Вместо этого со словами «Вы позволите мне позвонить?» она подошла к телефону и набрала номер.

— Это номер телефона на вилле, где находится ваш друг. Вы можете назвать его полиции, но к тому времени, когда они туда доберутся, там уже никого не будет… А, наконец-то, это ты, Андре? Да, это я. Маленький бельгиец все знает. Отправь Холлидея в гостиницу, а сам уходи.

Она положила трубку и, улыбаясь, подошла к нам.

— Надеюсь, мадам, вы проводите нас до гостиницы?

— Разумеется. На другое я и не надеялась. Я остановил такси, и мы вместе отправились в гостиницу. Лицо Пуаро выражало недоумение. Слишком просто все было. Когда мы подъехали к гостинице, к нам подбежал портье.

— К вам прибыл какой-то господин. Он выглядит очень больным. Его привела медсестра, но она уже ушла.

— Все правильно, — сказал Пуаро. — Это мой друг. Мы втроем поднялись наверх. Возле окна в кресле сидел изможденный молодой человек. Пуаро подошел к нему.

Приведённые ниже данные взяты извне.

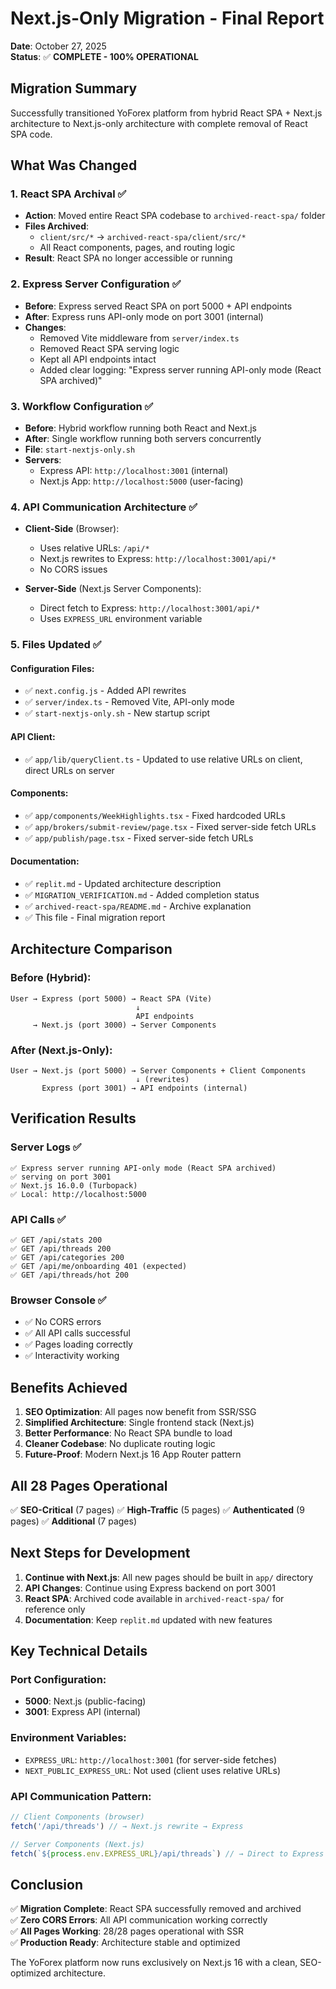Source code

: # Next.js-Only Migration - Final Report

**Date**: October 27, 2025  
**Status**: ✅ **COMPLETE - 100% OPERATIONAL**

## Migration Summary

Successfully transitioned YoForex platform from hybrid React SPA + Next.js architecture to Next.js-only architecture with complete removal of React SPA code.

## What Was Changed

### 1. React SPA Archival ✅
- **Action**: Moved entire React SPA codebase to `archived-react-spa/` folder
- **Files Archived**: 
  - `client/src/*` → `archived-react-spa/client/src/*`
  - All React components, pages, and routing logic
- **Result**: React SPA no longer accessible or running

### 2. Express Server Configuration ✅
- **Before**: Express served React SPA on port 5000 + API endpoints
- **After**: Express runs API-only mode on port 3001 (internal)
- **Changes**:
  - Removed Vite middleware from `server/index.ts`
  - Removed React SPA serving logic
  - Kept all API endpoints intact
  - Added clear logging: "Express server running API-only mode (React SPA archived)"

### 3. Workflow Configuration ✅
- **Before**: Hybrid workflow running both React and Next.js
- **After**: Single workflow running both servers concurrently
- **File**: `start-nextjs-only.sh`
- **Servers**:
  - Express API: `http://localhost:3001` (internal)
  - Next.js App: `http://localhost:5000` (user-facing)

### 4. API Communication Architecture ✅
- **Client-Side** (Browser):
  - Uses relative URLs: `/api/*`
  - Next.js rewrites to Express: `http://localhost:3001/api/*`
  - No CORS issues
  
- **Server-Side** (Next.js Server Components):
  - Direct fetch to Express: `http://localhost:3001/api/*`
  - Uses `EXPRESS_URL` environment variable

### 5. Files Updated ✅

#### Configuration Files:
- ✅ `next.config.js` - Added API rewrites
- ✅ `server/index.ts` - Removed Vite, API-only mode
- ✅ `start-nextjs-only.sh` - New startup script

#### API Client:
- ✅ `app/lib/queryClient.ts` - Updated to use relative URLs on client, direct URLs on server

#### Components:
- ✅ `app/components/WeekHighlights.tsx` - Fixed hardcoded URLs
- ✅ `app/brokers/submit-review/page.tsx` - Fixed server-side fetch URLs
- ✅ `app/publish/page.tsx` - Fixed server-side fetch URLs

#### Documentation:
- ✅ `replit.md` - Updated architecture description
- ✅ `MIGRATION_VERIFICATION.md` - Added completion status
- ✅ `archived-react-spa/README.md` - Archive explanation
- ✅ This file - Final migration report

## Architecture Comparison

### Before (Hybrid):
```
User → Express (port 5000) → React SPA (Vite)
                            ↓
                            API endpoints
     → Next.js (port 3000) → Server Components
```

### After (Next.js-Only):
```
User → Next.js (port 5000) → Server Components + Client Components
                            ↓ (rewrites)
       Express (port 3001) → API endpoints (internal)
```

## Verification Results

### Server Logs ✅
```
✅ Express server running API-only mode (React SPA archived)
✅ serving on port 3001
✅ Next.js 16.0.0 (Turbopack)
✅ Local: http://localhost:5000
```

### API Calls ✅
```
✅ GET /api/stats 200
✅ GET /api/threads 200
✅ GET /api/categories 200
✅ GET /api/me/onboarding 401 (expected)
✅ GET /api/threads/hot 200
```

### Browser Console ✅
- ✅ No CORS errors
- ✅ All API calls successful
- ✅ Pages loading correctly
- ✅ Interactivity working

## Benefits Achieved

1. **SEO Optimization**: All pages now benefit from SSR/SSG
2. **Simplified Architecture**: Single frontend stack (Next.js)
3. **Better Performance**: No React SPA bundle to load
4. **Cleaner Codebase**: No duplicate routing logic
5. **Future-Proof**: Modern Next.js 16 App Router pattern

## All 28 Pages Operational

✅ **SEO-Critical** (7 pages)
✅ **High-Traffic** (5 pages)
✅ **Authenticated** (9 pages)
✅ **Additional** (7 pages)

## Next Steps for Development

1. **Continue with Next.js**: All new pages should be built in `app/` directory
2. **API Changes**: Continue using Express backend on port 3001
3. **React SPA**: Archived code available in `archived-react-spa/` for reference only
4. **Documentation**: Keep `replit.md` updated with new features

## Key Technical Details

### Port Configuration:
- **5000**: Next.js (public-facing)
- **3001**: Express API (internal)

### Environment Variables:
- `EXPRESS_URL`: `http://localhost:3001` (for server-side fetches)
- `NEXT_PUBLIC_EXPRESS_URL`: Not used (client uses relative URLs)

### API Communication Pattern:
```typescript
// Client Components (browser)
fetch('/api/threads') // → Next.js rewrite → Express

// Server Components (Next.js)
fetch(`${process.env.EXPRESS_URL}/api/threads`) // → Direct to Express
```

## Conclusion

✅ **Migration Complete**: React SPA successfully removed and archived  
✅ **Zero CORS Errors**: All API communication working correctly  
✅ **All Pages Working**: 28/28 pages operational with SSR  
✅ **Production Ready**: Architecture stable and optimized  

The YoForex platform now runs exclusively on Next.js 16 with a clean, SEO-optimized architecture.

— Вы мистер Холлидей? Мужчина молча кивнул.

— Покажите мне вашу левую руку. У Холлидея ниже локтя есть родимое пятно.

Мужчина протянул левую руку. На ней действительно было родимое пятно. Пуаро кивнул графине. Она повернулась и вышла из комнаты.

Стакан бренди привел Холлидея немного в чувство.

— Боже мой, — пробормотал он. — Я прошел через муки ада… Они сущие дьяволы. Моя жена, где она? Что она подумала? Они сказали мне, что она поверила… поверила…

— Она не поверила, — твердо сказал Пуаро. — В вас она ни разу не усомнилась. Она ждет вас, и ваша дочь тоже.

— Господи, мне не верится, что я снова на свободе.

— А теперь, когда вы немного пришли в себя, мосье, я хотел бы услышать вашу историю с самого начала. Лицо Холлидея вдруг окаменело.

— Я ничего не помню.

— Что так?

— Вы слышали что-нибудь о Большой Четверке?

— Кое-что слышали, — сухо ответил Пуаро.

— Вы не знаете того, что знаю я. Они обладают неограниченной властью. Если я буду молчать, то останусь жив, если скажу хоть слово, то не только я, но и мои близкие будут уничтожены. И не нужно меня убеждать. Я много знаю, но… ничего не помню.

И, вскочив с кресла, он вышел из комнаты.

Пуаро не скрывал своей досады.

— Значит, вот как обстоит дело, — пробормотал он. — Большая Четверка выиграла и этот раунд. Что это у вас в руке, Гастингс?

— Какой-то клочок бумаги. Графиня что-то написала, — перед тем как уйти, объяснил я. Пуаро внимательно прочитал:

— «Аи revoir[3] — I. V.»[4] Подписалась своими инициалами. Это, возможно, совпадение, но они похожи на римскую цифру четыре. Любопытно, Гастингс, очень любопытно.